Sekitar 15 menit, kami telah sampai ke tempat penangkaran penyu tersebut. Suasananya cukup ramai dipenuhi oleh berbagai orang yang ingin melihat penyu-penyu bertelur.

Jadi para pengunjung memang diharuskan untuk berkumpul terlebih dahulu di areal kantor tempat penangkaran penyu, sebelum diperbolehkan oleh petugas untuk menuju pantai melihat penyu bertelur. Semua itu harus ditaati demi kelancaran proses bertelur dari penyu-penyu tersebut.

Saya dan Jane serta si surfer (karena lupa namanya, saya menulis namanya si surfer saja) diperkenalkan oleh Mang Apet kepada pengurus dari penangkaran penyu tersebut. Saya meminta ijin untuk menginap disana. Dan untungnya diperbolehkan.

Menurut pengakuan mang Apet, sebenernya kantor tersebut tidak memperbolehkan orang luar untuk menginap disitu, kecuali kerabat atau kenalan para pengurusnya. Kami bertiga diakui oleh mang Apet sebagai temannya. Maka dari itu, kami diijinkan menginap. Walaupun mang Apet juga sebenarnya bukanlah pengurus dari tempat penangkaran penyu tersebut. Ia hanya suka nongkrong disana.

Ruang kantor yang kami inapi cukup besar. Ada beberapa kamar dan sebuah kamar mandi dengan pintunya yang rusak. Di ruang tengahnya, ada beberapa kasur kapuk tanpa sprei tergelar di lantai. Itu adalah kasur tempat kami tidur. Untungnya kami bertiga tidak ada yang mempermasalahkan betapa seadanya kondisi tempat kami menginap. Yang penting kami bisa tidur.
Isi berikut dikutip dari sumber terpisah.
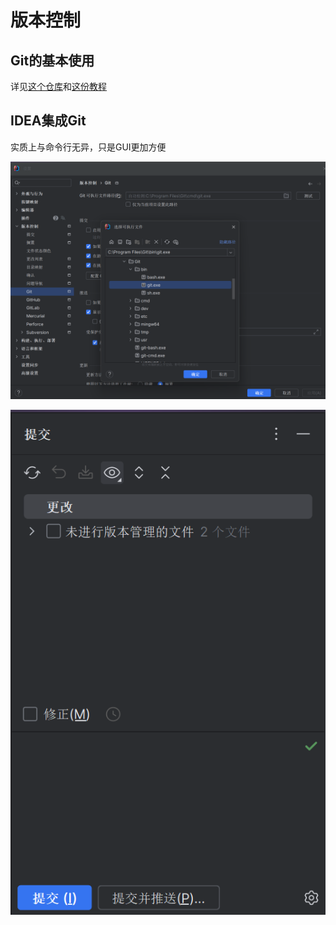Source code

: # 版本控制

## Git的基本使用

详见[这个仓库](https://github.com/1517005260/git_homework)和[这份教程](https://www.acwing.com/file_system/file/content/whole/index/content/2932078/)

## IDEA集成Git
实质上与命令行无异，只是GUI更加方便

![gitInIdea](/imgs/git.png)


![commitInIdea](/imgs/commit.png)
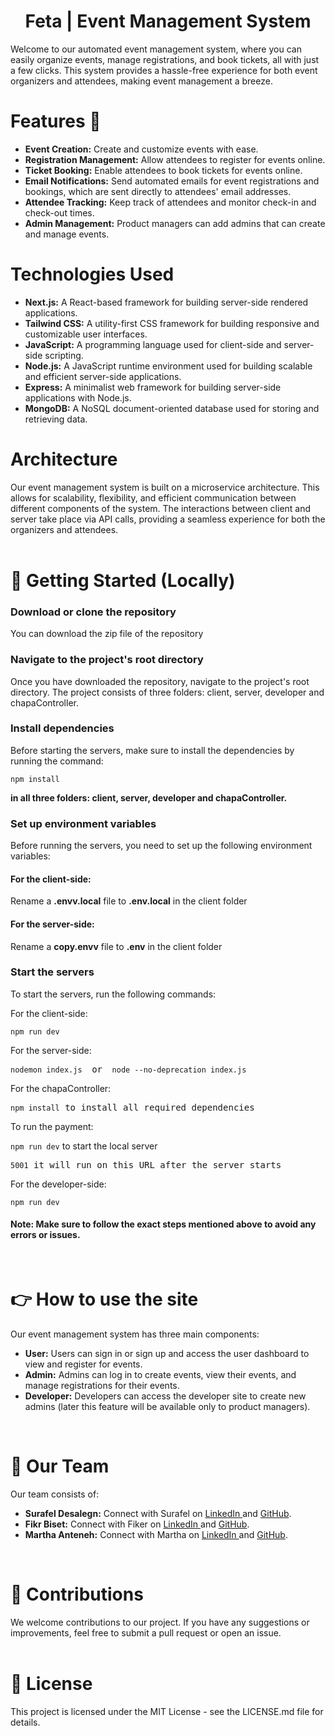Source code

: <h1 align="center"> Feta | Event Management System</h1>
Welcome to our automated event management system, where you can easily organize events, manage registrations, and book tickets, all with just a few clicks. This system provides a hassle-free experience for both event organizers and attendees, making event management a breeze.
<br>

<h1>Features 🎯</h1>
<ul>
<li><strong>Event Creation:</strong> Create and customize events with ease.</li>
<li><strong>Registration Management:</strong> Allow attendees to register for events online.</li>
<li><strong>Ticket Booking:</strong> Enable attendees to book tickets for events online.</li>
<li><strong>Email Notifications:</strong> Send automated emails for event registrations and bookings, which are sent directly to attendees' email addresses.</li>
<li><strong>Attendee Tracking:</strong> Keep track of attendees and monitor check-in and check-out times.</li>
<li><strong>Admin Management:</strong> Product managers can add admins that can create and manage events.</li>
</ul>

<h1>Technologies Used</h1>
<ul>
<li><strong>Next.js:</strong> A React-based framework for building server-side rendered applications.</li>
<li><strong>Tailwind CSS:</strong> A utility-first CSS framework for building responsive and customizable user interfaces.</li>
<li><strong>JavaScript:</strong> A programming language used for client-side and server-side scripting.</li>
<li><strong>Node.js:</strong> A JavaScript runtime environment used for building scalable and efficient server-side applications.</li>
<li><strong>Express:</strong> A minimalist web framework for building server-side applications with Node.js.</li>
<li><strong>MongoDB:</strong> A NoSQL document-oriented database used for storing and retrieving data.</li>
</ul>

<h1>Architecture</h1>
Our event management system is built on a microservice architecture. This allows for scalability, flexibility, and efficient communication between different components of the system. The interactions between client and server take place via API calls, providing a seamless experience for both the organizers and attendees.
<br>
<br>
<h1>🚀 Getting Started (Locally)</h1>

<h3>Download or clone the repository</h3>
<p>You can download the zip file of the repository</p>

<h3>Navigate to the project's root directory</h3>
<p>Once you have downloaded the repository, navigate to the project's root directory. The project consists of three folders: client, server, developer and chapaController.</p>
<h3>Install dependencies</h3>
<p>Before starting the servers, make sure to install the dependencies by running the command:</p>
<pre><code class="language-bash">npm install</code></pre>
<b>in all three folders: client, server, developer and chapaController.</b>
<h3>Set up environment variables</h3>
<p>Before running the servers, you need to set up the following environment variables:</p>
<h4>For the client-side:</h4>
<p>Rename a <b>.envv.local</b> file to <b>.env.local</b> in the client folder</p>
<h4>For the server-side:</h4>
<p>Rename a <b>copy.envv</b> file to <b>.env</b> in the client folder</p>
<h3>Start the servers</h3>
<p>To start the servers, run the following commands:</p>
<p>For the client-side:</p>
<pre><code class="language-arduino">npm run dev</code></pre>
<p>For the server-side:</p>
<pre><code>nodemon index.js </code> or <code> node --no-deprecation index.js</code></pre>
<p>For the chapaController:</p>
<pre><code>npm install</code> to install all required dependencies</pre>
<p>To run the payment:</p>
<code>npm run dev</code> to start the local server
<pre><code>5001</code> it will run on this URL after the server starts</pre>
<p>For the developer-side:</p>
<pre><code class="language-arduino">npm run dev</code></pre>
<h4>Note: Make sure to follow the exact steps mentioned above to avoid any errors or issues.</h4>
<br>

<h1>👉 How to use the site</h1>
Our event management system has three main components:

<ul>
  <li><strong>User:</strong> Users can sign in or sign up and access the user dashboard to view and register for events.</li>
  <li><strong>Admin:</strong> Admins can log in to create events, view their events, and manage registrations for their events.</li>
  <li><strong>Developer:</strong> Developers can access the developer site to create new admins (later this feature will be available only to product managers).</li>
</ul>

<br>
<h1>👥 Our Team</h1>
Our team consists of:

<ul>
  <li><strong>Surafel Desalegn:</strong>  
  Connect with Surafel on 
  <a href="https://www.linkedin.com/in/surafeldesalegn/">
  LinkedIn
  </a> and 
  <a href="https://github.com/seraphde">
  GitHub</a>.
  </li>
  <li><strong>Fikr Biset:</strong>
  Connect with Fiker on 
  <a href="https://www.linkedin.com/in/fikerbiset/">
  LinkedIn
  </a> and 
  <a href="https://github.com/fikerbiset">
  GitHub</a>.
  </li>
  <li><strong>Martha Anteneh:</strong>
  Connect with Martha on 
  <a href="https://www.linkedin.com/in/martaanteneh/">
  LinkedIn
  </a> and 
  <a href="https://github.com/martha2112">
  GitHub</a>.
  </li>
</ul>
<br>

<h1>🙌 Contributions</h1>
We welcome contributions to our project. If you have any suggestions or improvements, feel free to submit a pull request or open an issue.
<br>
<br>

<h1>📜 License</h1>
This project is licensed under the MIT License - see the LICENSE.md file for details.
Biasanya kasur-kasur tersebut menjadi tempat beristirahat dari para penjaga penangkaran penyu yang jadwal kerjanya dari pukul enam sore hingga pukul enam pagi. Biasanya para penyu naik ke pantai mulai pukul delapan hingga subuh. Para petugas harus terus berjaga selama itu untuk mengumpulkan telur-telur dan mengawasi hingga telur-telur tersebut menetas. Dan pada pukul 6 pagi, para bayi penyu tersebut kemudian dilepas ke laut.


Melihat Penyu Bertelur

Sekitar pukul 9 malam, petugas memberi tahu bahwa pengunjung sudah boleh beranjak ke tepi pantai karena penyu-penyu sudah bertelur. Saya, Jane serta si surfer segera beranjak ke pantai. Disana, kerumunan orang sudah mengelilingi penyu-penyu yang sudah bertelur. Photobucket Para petugas dengan sigap langsung mengambil telur-telur tersebut dan menaruhnya di sebuah ember besar.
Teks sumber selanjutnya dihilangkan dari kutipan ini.